User event data philosophy

Raw user event data is collected from logs in the event_logs table in the instance primary database and sent to Sourcegraph centralized analytics. These events are a product of events performed by users or the system and represent our customers’ most sensitive data. We must preserve and build trust through only careful additions and changes to events added to the egress pipeline.

All user event data must be:

Anonymous (with only one exception, the email address of the initial site installer)
Non-specific (e.g., no repo names, no usernames, no file names, no specific search queries, etc.)

Adding events to the raw user event data pipeline

Ensure that any events added to the data pipeline are consistent with the user level data FAQ.

Changing the BigQuery view

Edit the query from the cloud console to add additional data that is passed through the event batches. Any data that does not exist will persist as null rather than fail–this will ensure backward compatibility.

WITH data as (
SELECT JSON_EXTRACT_ARRAY(data, '$') as json
FROM `telligentsourcegraph.dotcom_events.events_usage_raw`
)
select
--flattened_data,
JSON_EXTRACT_SCALAR(flattened_data, '$.name') as name,
JSON_EXTRACT_SCALAR(flattened_data, '$.url') as url,
JSON_EXTRACT_SCALAR(flattened_data, '$.user_id') as user_id,
JSON_EXTRACT_SCALAR(flattened_data, '$.anonymous_user_id') as anonymous_user_id,
JSON_EXTRACT_SCALAR(flattened_data, '$.source') as source,
JSON_EXTRACT_SCALAR(flattened_data, '$.argument') as argument,
JSON_EXTRACT_SCALAR(flattened_data, '$.version') as version,
JSON_EXTRACT_SCALAR(flattened_data, '$.timestamp') as timestamp,
JSON_EXTRACT_SCALAR(flattened_data, '$.firstSourceURL') as firstSourceURL,
JSON_EXTRACT_SCALAR(flattened_data, '$.first_source_url') as first_source_url,
JSON_EXTRACT_SCALAR(flattened_data, '$.feature_flags') as feature_flags,
JSON_EXTRACT_SCALAR(flattened_data, '$.cohort_id') as cohort_id,
JSON_EXTRACT_SCALAR(flattened_data, '$.referrer') as referrer,
JSON_EXTRACT_SCALAR(flattened_data, '$.public_argument') as public_argument,
JSON_EXTRACT_SCALAR(flattened_data, '$.device_id') as device_id,
JSON_EXTRACT_SCALAR(flattened_data, '$.insert_id') as insert_id,
JSON_EXTRACT_SCALAR(flattened_data, '$.last_source_url') as last_source_url,
JSON_EXTRACT_SCALAR(flattened_data, '$.site_id') as site_id,
JSON_EXTRACT_SCALAR(flattened_data, '$.license_key') as license_key,
JSON_EXTRACT_SCALAR(flattened_data, '$.initial_admin_email') as initial_admin_email,
JSON_EXTRACT_SCALAR(flattened_data, '$.deploy_type') as deploy_type,
from data
cross join unnest(data.json) as flattened_data
)

Debugging

Working backward from where the data is coming from, we should receive alerts for anomalies along each step of the process here.

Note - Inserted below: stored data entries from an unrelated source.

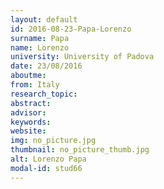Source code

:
 ```yaml
---
layout: default 
id: 2016-08-23-Papa-Lorenzo
surname: Papa
name: Lorenzo
university: University of Padova
date: 23/08/2016
aboutme: 
from: Italy
research_topic: 
abstract: 
advisor: 
keywords: 
website: 
img: no_picture.jpg
thumbnail: no_picture_thumb.jpg
alt: Lorenzo Papa
modal-id: stud66
---
```

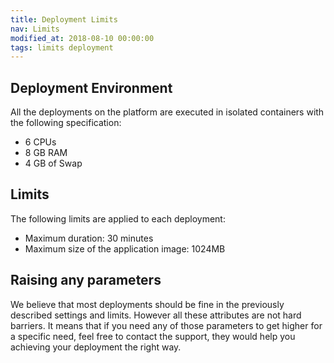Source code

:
 ```yaml
---
title: Deployment Limits
nav: Limits
modified_at: 2018-08-10 00:00:00
tags: limits deployment
---
```


## Deployment Environment

All the deployments on the platform are executed in isolated containers with
the following specification:

* 6 CPUs
* 8 GB RAM
* 4 GB of Swap

## Limits

The following limits are applied to each deployment:

* Maximum duration: 30 minutes
* Maximum size of the application image: 1024MB

## Raising any parameters

We believe that most deployments should be fine in the previously described
settings and limits. However all these attributes are not hard barriers. It
means that if you need any of those parameters to get higher for a specific
need, feel free to contact the support, they would help you achieving your
deployment the right way.
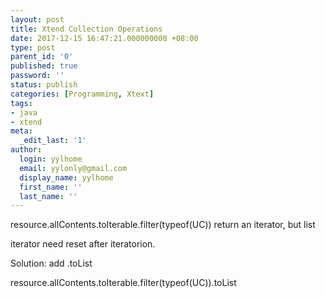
 ```yaml
---
layout: post
title: Xtend Collection Operations
date: 2017-12-15 16:47:21.000000000 +08:00
type: post
parent_id: '0'
published: true
password: ''
status: publish
categories: [Programming, Xtext]
tags:
- java
- xtend
meta:
  _edit_last: '1'
author:
  login: yylhome
  email: yylonly@gmail.com
  display_name: yylhome
  first_name: ''
  last_name: ''
---
```

<p>resource.allContents.toIterable.filter(typeof(UC)) return an iterator, but list</p>
<p>iterator need reset after iteratorion.</p>
<p>Solution: add .toList</p>
<p>resource.allContents.toIterable.filter(typeof(UC)).toList</p>
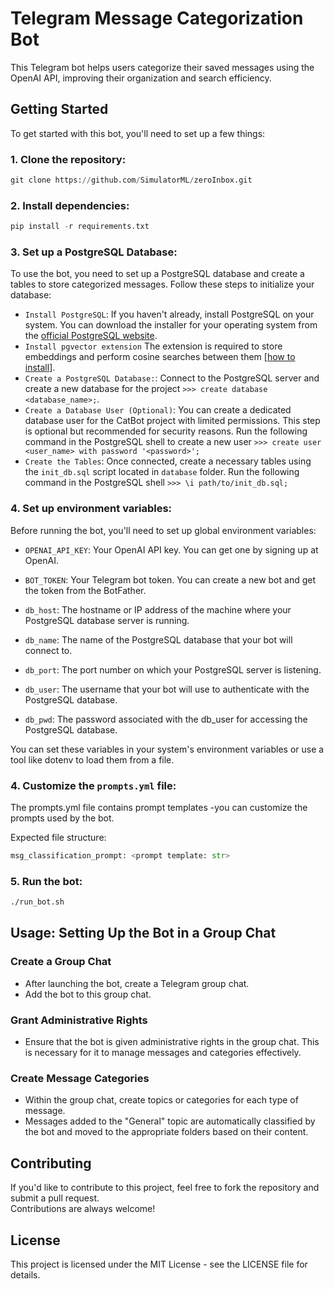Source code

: # Telegram Message Categorization Bot
This Telegram bot helps users categorize their saved messages using the OpenAI API, improving their organization and search efficiency.

## Getting Started
To get started with this bot, you'll need to set up a few things:

### 1. Clone the repository:
```python
git clone https://github.com/SimulatorML/zeroInbox.git
```

### 2. Install dependencies:
```python
pip install -r requirements.txt
```

### 3. Set up a PostgreSQL Database:
To use the bot, you need to set up a PostgreSQL database and create a tables to store categorized messages. Follow these steps to initialize your database:
* `Install PostgreSQL`: If you haven't already, install PostgreSQL on your system. You can download the installer for your operating system from the [official PostgreSQL website](https://www.postgresql.org/download/).
* `Install pgvector extension` The extension is required to store embeddings and perform cosine searches between them [[how to install](https://github.com/pgvector/pgvector?tab=readme-ov-file#installation)].
* `Create a PostgreSQL Database:`: Connect to the PostgreSQL server and create a new database for the project `>>> create database <database_name>;`.
* `Create a Database User (Optional)`: You can create a dedicated database user for the CatBot project with limited permissions. This step is optional but recommended for security reasons. Run the following command in the PostgreSQL shell to create a new user `>>> create user <user_name> with password '<password>';`
* `Create the Tables`: Once connected, create a necessary tables using the `init_db.sql` script located in `database` folder. Run the following command in the PostgreSQL shell `>>> \i path/to/init_db.sql;`

### 4. Set up environment variables:
Before running the bot, you'll need to set up global environment variables:
* `OPENAI_API_KEY`: Your OpenAI API key. You can get one by signing up at OpenAI.

* `BOT_TOKEN`: Your Telegram bot token. You can create a new bot and get the token from the BotFather.
* `db_host`: The hostname or IP address of the machine where your
PostgreSQL database server is running.
* `db_name`: The name of the PostgreSQL database that your bot will connect to.
* `db_port`: The port number on which your PostgreSQL server is listening.
* `db_user`: The username that your bot will use to authenticate with the PostgreSQL database.
* `db_pwd`: The password associated with the db_user for accessing the PostgreSQL database.

You can set these variables in your system's environment variables or use a tool like dotenv to load them from a file.

### 4. Customize the `prompts.yml` file:
The prompts.yml file contains prompt templates -you can customize the prompts used by the bot.

Expected file structure:
```python
msg_classification_prompt: <prompt template: str>
```

### 5. Run the bot:
```bash
./run_bot.sh
```

## Usage: Setting Up the Bot in a Group Chat

### Create a Group Chat
* After launching the bot, create a Telegram group chat.
* Add the bot to this group chat.

### Grant Administrative Rights
* Ensure that the bot is given administrative rights in the group chat. This is necessary for it to manage messages and categories effectively.

### Create Message Categories
* Within the group chat, create topics or categories for each type of message.
* Messages added to the "General" topic are automatically classified by the bot and moved to the appropriate folders based on their content.

## Contributing
If you'd like to contribute to this project, feel free to fork the repository and submit a pull request.<br>
Contributions are always welcome!

## License
This project is licensed under the MIT License - see the LICENSE file for details.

At the view, the details expose the raw SQL of flattening out the payload batches then extracting the desired field from the JSON structure.
In the raw table, the subscription unloads any new data into this table as an array of JSON objects. The payloads are capped at source to 10MB.
In the subscription, there are metrics available in the cloud console. There is not currently any automated snapshot generation.
In the pub/sub topic, there are also metrics available in the cloud console. There is not currently any automated snapshot generation. There is currently a 7 day retention duration for messages in the queue.
In the instance, this would point to an issue with the instance sending data at all. Check if there is also an interruption in ping or other telemetry data.